School Nurse Shortage Hampers Swine-Flu Response
As schools grapple with a resurgence of swine flu, many districts have few or no nurses to prevent or respond to outbreaks, leaving students more vulnerable to a virus that spreads easily in classrooms and takes a heavier toll on children and young adults.
The shortage of school nurses could lead to more students falling ill from the H1N1 virus, which can be particularly dangerous for children with weakened immune systems or respiratory conditions such as asthma, experts say
"It's really irresponsible of the school district to not really provide medical oversight while kids are in school," said Jamie Hintzke, who has two kids in Northern California's Pleasanton Unified School District, including a son with severe food allergies. The district has one nurse for 15 schools and almost 15,000 students. "I'm playing Russian roulette every single day he goes to school."
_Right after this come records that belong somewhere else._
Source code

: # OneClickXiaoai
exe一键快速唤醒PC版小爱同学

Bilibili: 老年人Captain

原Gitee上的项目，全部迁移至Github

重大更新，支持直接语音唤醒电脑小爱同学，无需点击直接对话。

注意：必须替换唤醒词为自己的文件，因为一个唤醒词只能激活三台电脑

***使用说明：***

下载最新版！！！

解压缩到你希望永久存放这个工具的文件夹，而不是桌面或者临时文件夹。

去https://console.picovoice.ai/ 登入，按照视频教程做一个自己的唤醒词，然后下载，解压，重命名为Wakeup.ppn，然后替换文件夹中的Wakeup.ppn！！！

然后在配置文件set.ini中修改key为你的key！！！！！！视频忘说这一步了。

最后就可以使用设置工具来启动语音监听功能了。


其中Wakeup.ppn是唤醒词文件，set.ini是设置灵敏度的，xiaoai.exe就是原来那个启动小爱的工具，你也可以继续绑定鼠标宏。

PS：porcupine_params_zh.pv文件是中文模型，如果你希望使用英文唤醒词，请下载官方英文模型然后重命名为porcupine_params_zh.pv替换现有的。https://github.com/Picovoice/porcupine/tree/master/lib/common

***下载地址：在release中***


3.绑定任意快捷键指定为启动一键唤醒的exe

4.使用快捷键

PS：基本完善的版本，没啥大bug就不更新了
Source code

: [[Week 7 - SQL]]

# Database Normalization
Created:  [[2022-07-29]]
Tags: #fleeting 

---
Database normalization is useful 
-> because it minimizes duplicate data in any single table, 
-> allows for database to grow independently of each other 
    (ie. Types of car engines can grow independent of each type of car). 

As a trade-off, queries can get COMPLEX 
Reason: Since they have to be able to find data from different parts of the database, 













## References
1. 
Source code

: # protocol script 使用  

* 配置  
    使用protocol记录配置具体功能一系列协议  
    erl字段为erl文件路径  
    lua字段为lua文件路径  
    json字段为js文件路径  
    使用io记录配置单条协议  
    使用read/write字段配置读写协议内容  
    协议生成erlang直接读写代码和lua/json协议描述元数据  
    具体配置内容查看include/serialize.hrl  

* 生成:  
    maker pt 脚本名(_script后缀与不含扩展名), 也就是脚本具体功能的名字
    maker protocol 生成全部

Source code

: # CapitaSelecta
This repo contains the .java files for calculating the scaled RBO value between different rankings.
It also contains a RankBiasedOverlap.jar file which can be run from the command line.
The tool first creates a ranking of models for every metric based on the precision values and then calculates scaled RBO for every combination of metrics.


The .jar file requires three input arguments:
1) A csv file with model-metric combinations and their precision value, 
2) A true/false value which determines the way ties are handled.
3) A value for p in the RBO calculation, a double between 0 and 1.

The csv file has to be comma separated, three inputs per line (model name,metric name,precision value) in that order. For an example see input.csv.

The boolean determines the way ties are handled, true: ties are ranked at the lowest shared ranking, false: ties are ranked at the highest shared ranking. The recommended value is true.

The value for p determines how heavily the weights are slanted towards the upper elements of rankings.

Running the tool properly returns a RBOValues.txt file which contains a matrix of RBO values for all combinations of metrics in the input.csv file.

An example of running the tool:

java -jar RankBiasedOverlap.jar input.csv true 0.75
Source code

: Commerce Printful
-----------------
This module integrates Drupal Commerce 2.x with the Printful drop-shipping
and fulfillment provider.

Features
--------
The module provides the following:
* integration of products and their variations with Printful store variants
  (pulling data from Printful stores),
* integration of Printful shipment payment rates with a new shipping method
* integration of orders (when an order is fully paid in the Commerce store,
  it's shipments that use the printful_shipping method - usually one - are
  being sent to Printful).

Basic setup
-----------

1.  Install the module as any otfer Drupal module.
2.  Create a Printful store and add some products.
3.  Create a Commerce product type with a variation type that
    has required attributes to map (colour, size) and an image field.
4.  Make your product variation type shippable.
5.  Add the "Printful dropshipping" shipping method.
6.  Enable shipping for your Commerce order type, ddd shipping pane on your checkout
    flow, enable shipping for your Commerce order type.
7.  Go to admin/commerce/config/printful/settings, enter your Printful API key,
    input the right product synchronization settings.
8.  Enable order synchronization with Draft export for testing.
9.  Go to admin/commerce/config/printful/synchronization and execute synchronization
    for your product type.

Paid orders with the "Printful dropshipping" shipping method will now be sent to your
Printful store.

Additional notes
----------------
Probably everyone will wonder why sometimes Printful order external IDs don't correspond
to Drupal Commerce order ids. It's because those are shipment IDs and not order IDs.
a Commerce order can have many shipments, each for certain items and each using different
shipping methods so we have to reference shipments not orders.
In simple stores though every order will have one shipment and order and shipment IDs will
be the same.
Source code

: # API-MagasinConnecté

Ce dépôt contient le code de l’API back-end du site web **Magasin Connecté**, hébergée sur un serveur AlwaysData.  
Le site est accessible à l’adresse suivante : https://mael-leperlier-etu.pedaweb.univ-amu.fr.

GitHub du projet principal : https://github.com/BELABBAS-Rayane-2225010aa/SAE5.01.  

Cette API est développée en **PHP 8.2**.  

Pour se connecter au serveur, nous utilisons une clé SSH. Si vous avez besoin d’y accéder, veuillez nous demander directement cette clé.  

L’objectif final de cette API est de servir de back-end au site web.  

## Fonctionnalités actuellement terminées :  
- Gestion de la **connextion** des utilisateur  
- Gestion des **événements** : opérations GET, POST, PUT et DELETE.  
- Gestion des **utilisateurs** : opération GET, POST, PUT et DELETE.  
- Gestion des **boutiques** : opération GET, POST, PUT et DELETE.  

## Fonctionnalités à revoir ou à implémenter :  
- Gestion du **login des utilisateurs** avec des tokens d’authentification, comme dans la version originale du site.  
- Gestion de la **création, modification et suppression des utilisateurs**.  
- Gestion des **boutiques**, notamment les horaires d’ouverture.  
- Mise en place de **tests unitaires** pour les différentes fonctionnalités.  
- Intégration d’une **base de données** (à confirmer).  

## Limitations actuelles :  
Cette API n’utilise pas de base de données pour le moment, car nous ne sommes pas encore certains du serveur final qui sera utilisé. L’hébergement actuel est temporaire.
When the swine flu emerged last spring, it was a school nurse in New York City — Mary Pappas at St. Francis Preparatory School — who helped identify and curtail the country's first major outbreak after she noticed large numbers of students complaining of high fevers and sore throats.
But many schools around the country don't have a medical professional who can quickly diagnose students and detect outbreaks.
A 2008 survey by the National Association of School Nurses found that only 45 percent of public schools have their own full-time nurse, another 30 percent have a part-time nurse, and a quarter don't have any nurses at all.
The average nurse-to-student ratio nationwide was one nurse for every 1,151 students, but in 14 states there was only one nurse for more than 2,000 students, according to the nurses association. States with the highest ratios include Oregon with one nurse for every 3,142 students, Michigan with one for every 4,204, and Utah with one for every 4,893.
Only 12 states, mostly in the Northeast, met the 1-to-750 ratio recommended by the Centers for Disease Control and Prevention, the association found.
In Michigan, severe financial problems prompted the Pontiac School District to lay off five of its six nurses, who played a key role in the district's response to swine flu last spring.
"If H1N1 is anything like the prediction, schools without school nurses will be missing their front line of defense," said Susan Zacharski, the district's only remaining nurse. She now works in a center for special needs students who are legally entitled to a nurse, but there are no nurses to serve the district's other 7,200 students.
With swine flu cases rising with the new school year, districts are depending on teachers, principals and secretaries with little medical training to identify, isolate and send home sick children, as well as monitor absences and illnesses for signs of a wider outbreak.
"We're asking so much more of untrained staff as far as providing medical management," said Nina Fekaris, a nurse in the Oregon's Beaverton School District who is responsible for four schools with 4,300 students. "It's putting our kids at risk."
Some teachers complain they haven't received guidance or training on how to deal with swine flu.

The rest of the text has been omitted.